Analysts expect at least Citi’s card portfolio will be coveted.

As of January 2021, Citi had a credit card portfolio of 26.45 lakh cards, where the monthly spends stood at over Rs 3,000 crore, as per data available with the Reserve Bank of India. “Given Citi’s higher mix of premium cards and corporate salary account cards, we believe there may be a lot of interest among both large players like SBI Cards And Payment Services Ltd., ICICI Bank and Axis Bank Ltd. looking to increase their share of premium cards as well as smaller issuers like RBL Bank Ltd., IndusInd Bank Ltd., DBS Bank and IDFC First Bank Ltd.,” Macquarie Research said in a report.

Macquarie also estimates mid-sized to large private banks could consider bidding for the wealth management business. Lenders like IndusInd Bank which have been growing their own wealth management business could be interested in buying the business from Citi.

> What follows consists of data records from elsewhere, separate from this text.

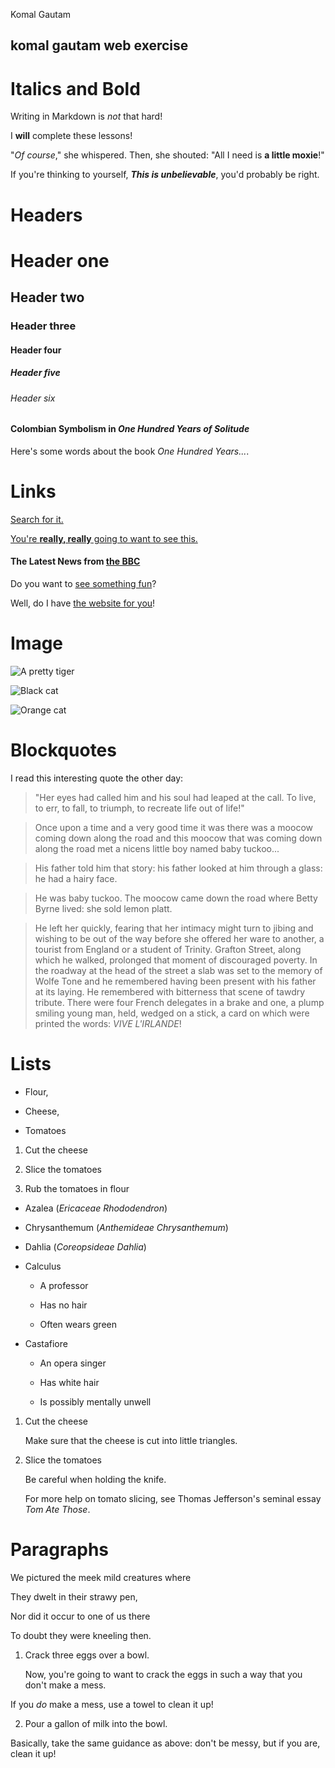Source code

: Komal Gautam

## komal gautam web exercise




# Italics and Bold

Writing in Markdown is _not_ that hard!

I **will** complete these lessons!

"_Of course_," she whispered. Then, she shouted: "All I need is **a little moxie**!"

If you're thinking to yourself, **_This is unbelievable_**, you'd probably be right.

 

# Headers

# Header one

## Header two

### Header three

#### Header four

##### Header five

###### Header six

 

#### Colombian Symbolism in _One Hundred Years of Solitude_

 

Here's some words about the book _One Hundred Years..._.

 

# Links

[Search for it.](www.google.com)

[You're **really, really** going to want to see this.](www.dailykitten.com)

#### The Latest News from [the BBC](www.bbc.com/news)

Do you want to [see something fun][a fun place]?

 

Well, do I have [the website for you][another fun place]!

 

[a fun place]:www.zombo.com

[another fun place]:www.stumbleupon.com

 

# Image

![A pretty tiger](https://upload.wikimedia.org/wikipedia/commons/5/56/Tiger.50.jpg)

![Black cat][Black]

 

![Orange cat][Orange]

 

[Black]: https://upload.wikimedia.org/wikipedia/commons/a/a3/81_INF_DIV_SSI.jpg

 

[Orange]: http://icons.iconarchive.com/icons/google/noto-emoji-animals-nature/256/22221-cat-icon.png

 

# Blockquotes

I read this interesting quote the other day:

 

>"Her eyes had called him and his soul had leaped at the call. To live, to err, to fall, to triumph, to recreate life out of life!"

 

>Once upon a time and a very good time it was there was a moocow coming down along the road and this moocow that was coming down along the road met a nicens little boy named baby tuckoo...

 

>His father told him that story: his father looked at him through a glass: he had a hairy face.

 

>He was baby tuckoo. The moocow came down the road where Betty Byrne lived: she sold lemon platt.

 

>He left her quickly, fearing that her intimacy might turn to jibing and wishing to be out of the way before she offered her ware to another, a tourist from England or a student of Trinity. Grafton Street, along which he walked, prolonged that moment of discouraged poverty. In the roadway at the head of the street a slab was set to the memory of Wolfe Tone and he remembered having been present with his father at its laying. He remembered with bitterness that scene of tawdry tribute. There were four French delegates in a brake and one, a plump smiling young man, held, wedged on a stick, a card on which were printed the words: _VIVE L'IRLANDE_!

 

# Lists

* Flour,

* Cheese,

* Tomatoes

 

1. Cut the cheese

2. Slice the tomatoes

3. Rub the tomatoes in flour

 

* Azalea (_Ericaceae Rhododendron_)

* Chrysanthemum (_Anthemideae Chrysanthemum_)

* Dahlia (_Coreopsideae Dahlia_)

 

* Calculus  

  *  A professor

  *  Has no hair

  * Often wears green

* Castafiore

  * An opera singer

  * Has white hair

  * Is possibly mentally unwell

 

 1. Cut the cheese

 

    Make sure that the cheese is cut into little triangles.

 

2. Slice the tomatoes

 

    Be careful when holding the knife.  

   

    For more help on tomato slicing, see Thomas Jefferson's      seminal essay _Tom Ate Those_.

 

# Paragraphs

We pictured the meek mild creatures where  

They dwelt in their strawy pen,  

Nor did it occur to one of us there  

To doubt they were kneeling then.

 

1. Crack three eggs over a bowl.  

   Now, you're going to want to crack the eggs in such a way that you don't make a mess.  

If you _do_ make a mess, use a towel to clean it up!

 

2. Pour a gallon of milk into the bowl.  

Basically, take the same guidance as above: don't be messy, but if you are, clean it up!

There is also the retail lending book of over Rs 20,000 crore in loans and a gross NPA of 2.56% for the non-priority lending portfolio.

According to Singhvi of ICAN Investment Advisors, the state of foreign banks in India in general and specifically Citi is the outcome of their own business practices, which never let them become sizeable banks in the country.

India gave all of them (foreign banks) the opportunity to become full fledged banks here, yet they always treated their business here as a branch of the global office. Banks like Citi, HSBC and Standard Chartered had the opportunity to grow in India much before the local banks came into existence and they never took it up seriously. Local banks, to their credit, picked up the entire market share instead. 
Anil Singhvi, Founder, ICAN Investment Advisors

If Citi has decided to shut a part of its business here, we should have no feeling of “love lost” for them, Singhvi said.